→ **Task item**
The answer must be one number: how many lines in the data below include the string "will".

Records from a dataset
= Beginning of Section =

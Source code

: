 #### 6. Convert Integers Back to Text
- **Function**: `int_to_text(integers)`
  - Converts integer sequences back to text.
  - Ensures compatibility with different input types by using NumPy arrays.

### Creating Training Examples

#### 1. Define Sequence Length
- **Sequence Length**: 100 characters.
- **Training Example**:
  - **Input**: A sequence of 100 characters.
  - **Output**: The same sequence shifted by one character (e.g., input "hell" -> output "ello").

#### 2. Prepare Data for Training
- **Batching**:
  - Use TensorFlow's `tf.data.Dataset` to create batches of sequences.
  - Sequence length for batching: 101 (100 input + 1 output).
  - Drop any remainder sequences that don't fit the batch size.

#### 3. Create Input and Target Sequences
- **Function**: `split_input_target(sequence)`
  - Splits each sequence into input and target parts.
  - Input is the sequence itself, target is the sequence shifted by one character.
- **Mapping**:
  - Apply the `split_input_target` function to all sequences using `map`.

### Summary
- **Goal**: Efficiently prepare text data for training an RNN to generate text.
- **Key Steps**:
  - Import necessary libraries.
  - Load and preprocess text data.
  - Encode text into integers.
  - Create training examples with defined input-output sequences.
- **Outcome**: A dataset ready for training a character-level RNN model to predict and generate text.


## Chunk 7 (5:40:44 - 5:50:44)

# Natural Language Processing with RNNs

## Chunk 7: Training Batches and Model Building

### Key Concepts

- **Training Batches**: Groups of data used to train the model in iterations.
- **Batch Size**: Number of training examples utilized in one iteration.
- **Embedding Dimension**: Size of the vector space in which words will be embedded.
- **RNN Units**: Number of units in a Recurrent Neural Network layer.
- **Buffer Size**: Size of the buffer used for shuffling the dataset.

= End of Section =
= Beginning of Section =

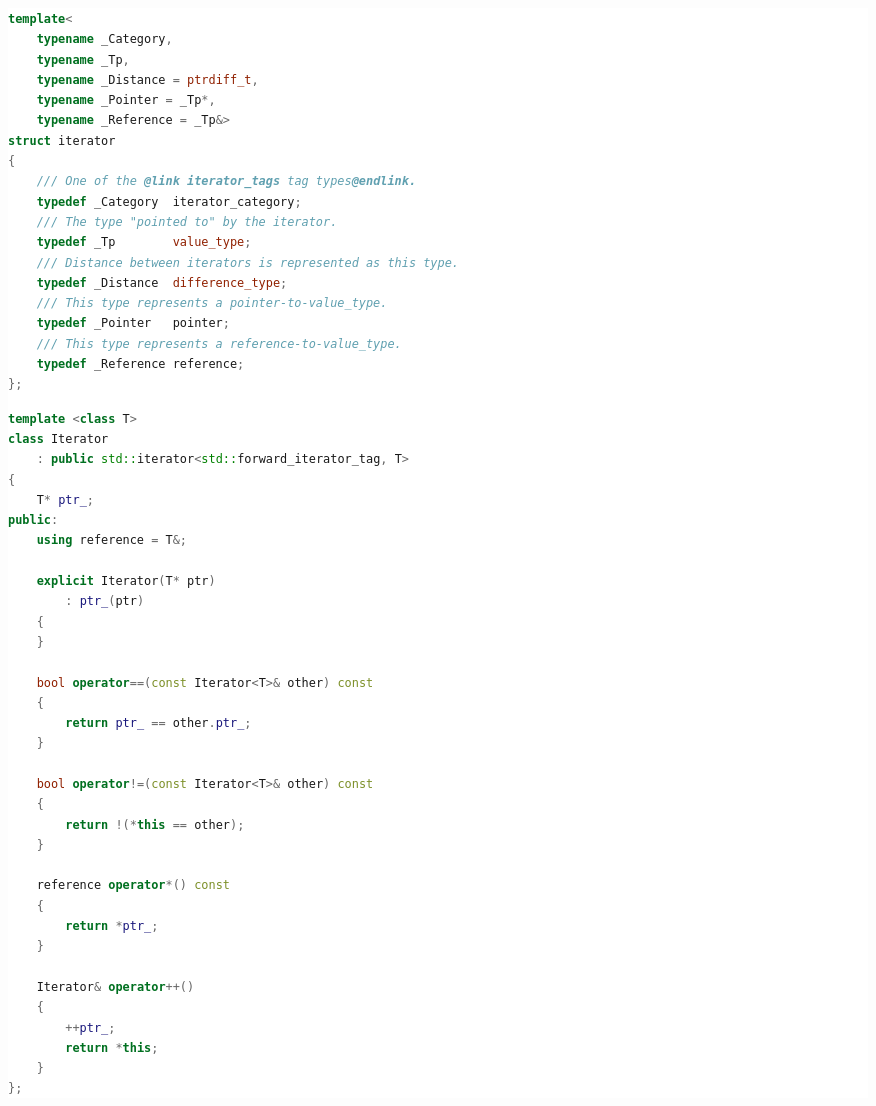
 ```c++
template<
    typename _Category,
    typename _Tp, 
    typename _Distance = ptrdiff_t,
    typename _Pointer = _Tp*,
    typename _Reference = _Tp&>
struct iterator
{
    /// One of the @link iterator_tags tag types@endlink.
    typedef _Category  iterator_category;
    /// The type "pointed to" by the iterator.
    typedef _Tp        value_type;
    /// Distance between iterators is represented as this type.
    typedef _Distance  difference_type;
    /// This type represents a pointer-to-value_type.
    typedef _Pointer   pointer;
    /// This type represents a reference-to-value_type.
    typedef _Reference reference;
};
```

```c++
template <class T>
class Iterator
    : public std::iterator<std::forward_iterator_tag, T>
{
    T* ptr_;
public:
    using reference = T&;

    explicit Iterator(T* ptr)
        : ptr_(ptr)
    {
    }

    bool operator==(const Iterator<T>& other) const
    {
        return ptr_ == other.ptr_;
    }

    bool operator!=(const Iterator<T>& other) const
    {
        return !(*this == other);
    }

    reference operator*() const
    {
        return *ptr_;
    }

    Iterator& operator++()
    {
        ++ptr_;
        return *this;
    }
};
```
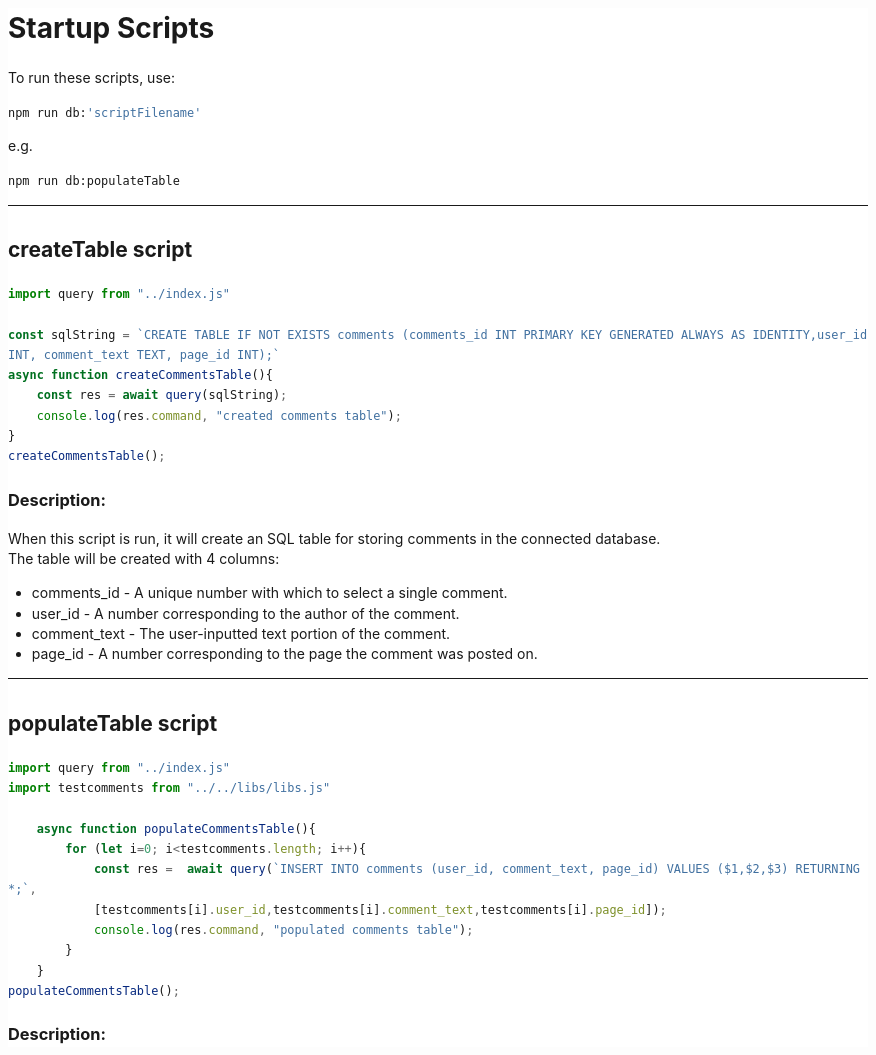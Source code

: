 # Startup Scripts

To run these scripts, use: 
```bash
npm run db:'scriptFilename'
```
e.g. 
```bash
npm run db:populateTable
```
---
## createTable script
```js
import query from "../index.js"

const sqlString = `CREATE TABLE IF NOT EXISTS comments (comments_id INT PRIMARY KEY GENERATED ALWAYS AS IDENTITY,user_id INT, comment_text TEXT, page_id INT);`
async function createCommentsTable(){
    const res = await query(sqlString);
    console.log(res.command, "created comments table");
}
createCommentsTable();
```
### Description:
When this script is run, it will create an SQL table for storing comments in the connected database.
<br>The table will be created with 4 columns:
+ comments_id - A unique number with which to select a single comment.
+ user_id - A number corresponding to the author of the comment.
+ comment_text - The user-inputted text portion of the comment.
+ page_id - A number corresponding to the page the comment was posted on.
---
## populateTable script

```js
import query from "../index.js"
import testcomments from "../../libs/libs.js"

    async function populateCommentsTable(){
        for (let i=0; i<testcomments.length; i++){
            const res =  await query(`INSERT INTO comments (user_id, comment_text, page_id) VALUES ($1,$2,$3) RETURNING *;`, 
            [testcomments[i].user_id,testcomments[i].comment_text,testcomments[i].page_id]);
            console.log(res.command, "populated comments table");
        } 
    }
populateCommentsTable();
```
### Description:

= End of Section =

→ **Written solution**
3